UN CUENTO CHINO Wins Premios Sur in Argentina

 

The film Un cuento chino / A Chinese Tale by Sebastián Borensztein won the top prize as Best Film in the 6th annual edition of the Premios Sur given by the Academy of Motion Pictures Arts and Sciences of Argentina (Academia de las Artes y Ciencias Cinematográficas de la Argentina) at a ceremony tonight in Buenos Aires. The film won a total of three awards including also the one for Best Actor for Ricardo Darín. The Western Aballay by Fernando Spiner which is Argentina's submission to the Oscars, won eight awards total including the prize for Best Director, whilst Sebastián Mitre's El estudiante / The Student took home four awards for Best First Film, for Best Screenplay, Breakthrough Actor and Breakthrough Actress.





Mexican Film EL INFIERNO Wins Havana Film Festival

 

Mexican film El infierno / Hell (pictured) by Luis Estrada won the Primer Premio Coral as Best Feature Film at the 33rd annual edition of the Havana Film Festival in Cuba that comes to an end today.
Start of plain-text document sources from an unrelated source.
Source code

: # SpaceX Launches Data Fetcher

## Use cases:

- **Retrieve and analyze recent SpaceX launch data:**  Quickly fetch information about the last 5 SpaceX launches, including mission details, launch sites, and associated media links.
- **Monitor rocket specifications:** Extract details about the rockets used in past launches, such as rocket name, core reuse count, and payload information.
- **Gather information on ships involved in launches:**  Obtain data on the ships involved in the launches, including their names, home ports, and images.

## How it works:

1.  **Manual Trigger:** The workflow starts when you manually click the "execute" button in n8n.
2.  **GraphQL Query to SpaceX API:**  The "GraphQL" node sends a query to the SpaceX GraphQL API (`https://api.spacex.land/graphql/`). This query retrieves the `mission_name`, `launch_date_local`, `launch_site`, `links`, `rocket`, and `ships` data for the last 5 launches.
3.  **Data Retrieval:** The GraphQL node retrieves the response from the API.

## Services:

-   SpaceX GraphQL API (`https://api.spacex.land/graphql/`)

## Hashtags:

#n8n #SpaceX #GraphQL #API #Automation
The jury gave the second prize (Segundo Premio Coral) to Karim Aïnouz's O abismo prateado / The Silver Cliff from Brazil, whilst the award for Best Director went to José Padilha for Tropa de elite 2, O inimigo agora é outro / Elite Squad 2 / The Enemy Within.
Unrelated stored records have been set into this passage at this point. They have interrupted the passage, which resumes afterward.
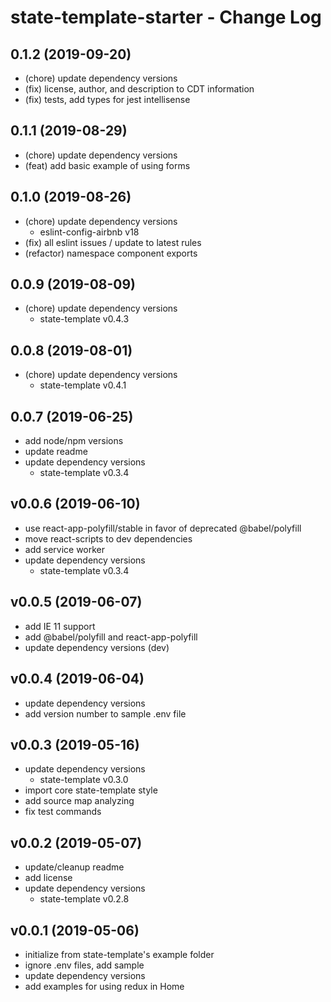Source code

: # state-template-starter - Change Log

## 0.1.2 (2019-09-20)

- (chore) update dependency versions
- (fix) license, author, and description to CDT information
- (fix) tests, add types for jest intellisense

## 0.1.1 (2019-08-29)

- (chore) update dependency versions
- (feat) add basic example of using forms

## 0.1.0 (2019-08-26)

- (chore) update dependency versions
  - eslint-config-airbnb v18
- (fix) all eslint issues / update to latest rules
- (refactor) namespace component exports

## 0.0.9 (2019-08-09)

- (chore) update dependency versions
  - state-template v0.4.3

## 0.0.8 (2019-08-01)

- (chore) update dependency versions
  - state-template v0.4.1

## 0.0.7 (2019-06-25)

- add node/npm versions
- update readme
- update dependency versions
  - state-template v0.3.4
  
## v0.0.6 (2019-06-10)

- use react-app-polyfill/stable in favor of deprecated @babel/polyfill
- move react-scripts to dev dependencies
- add service worker
- update dependency versions
  - state-template v0.3.4

## v0.0.5 (2019-06-07)

- add IE 11 support
- add @babel/polyfill and react-app-polyfill
- update dependency versions (dev)

## v0.0.4 (2019-06-04)

- update dependency versions
- add version number to sample .env file
  
## v0.0.3 (2019-05-16)

- update dependency versions
  - state-template v0.3.0
- import core state-template style
- add source map analyzing
- fix test commands

## v0.0.2 (2019-05-07)

- update/cleanup readme
- add license
- update dependency versions
  - state-template v0.2.8

## v0.0.1 (2019-05-06)

- initialize from state-template's example folder
- ignore .env files, add sample
- update dependency versions
- add examples for using redux in Home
In the documentary category, the prize for Best Film was awarded to Alejandra Sánchez Orozco's Agnus Dei, cordero de dios / Agnus Dei, Lamb of God; and in the Best First Film category, the top prize went to the Guatemalan film Distancia by Sergio Ramírez.

 





LAS MALAS INTENCIONES Named Best Peruvian Film of 2011

 

The Peruvian Motion Picture Press Association (Asociación Peruana de Prensa Cinematográfica, Apreci) selected Rosario García-Montero's film Las malas intenciones / Bad Intentions (pictured) as the Best Peruvian Film of the Year. The association made its selection from a list of eight films that had their local theatrical release plus an additional 20 films made in digital format that also premiered in 2011.

García-Montero's debut feature had its world premiere at the Berlin Film Festival last February and went on to win the prize as Best Latin American Film at the Mar del Plata Film Festival, as well as to win the Special Jury Prize at the Viña del Mar and the Gramado Film Festivals. The film is currently playing in New York as part of the "Iberoamérican Images" film series running through December 15 at The Museum of Modern Art.

 





Films from Argentina, Brazil, Colombia and Mexico Selected for Global Lens 2012

 

San Francisco-based Global Film Initiative announced the lineup for its annual Global Lens series that will premiere at The Museum of Modern Art in New York City January 12-28, 2012. Four out of the ten films that comprise the ninth edition of Global Lens are from Latin America: Paula Markovitch's El premio / The Prize (Mexico/Argentina, 2011, pictured); Sergio Teubal's El dedo / The Finger (Argentina, 2011); Gustavo Pizzi's Riscado / Craft (Brazil, 2011); and Carlos Osuna's Gordo, calvo y bajito / Fat, Bald, Short Man (Colombia, 2011).

After its run at MoMA, the series will embark on a yearlong tour around fifty cities around the U.S. and Canada, and it will simultaneously be released throughout the year on Virgin America airlines and available for online preview by industry professionals at Festival Scope.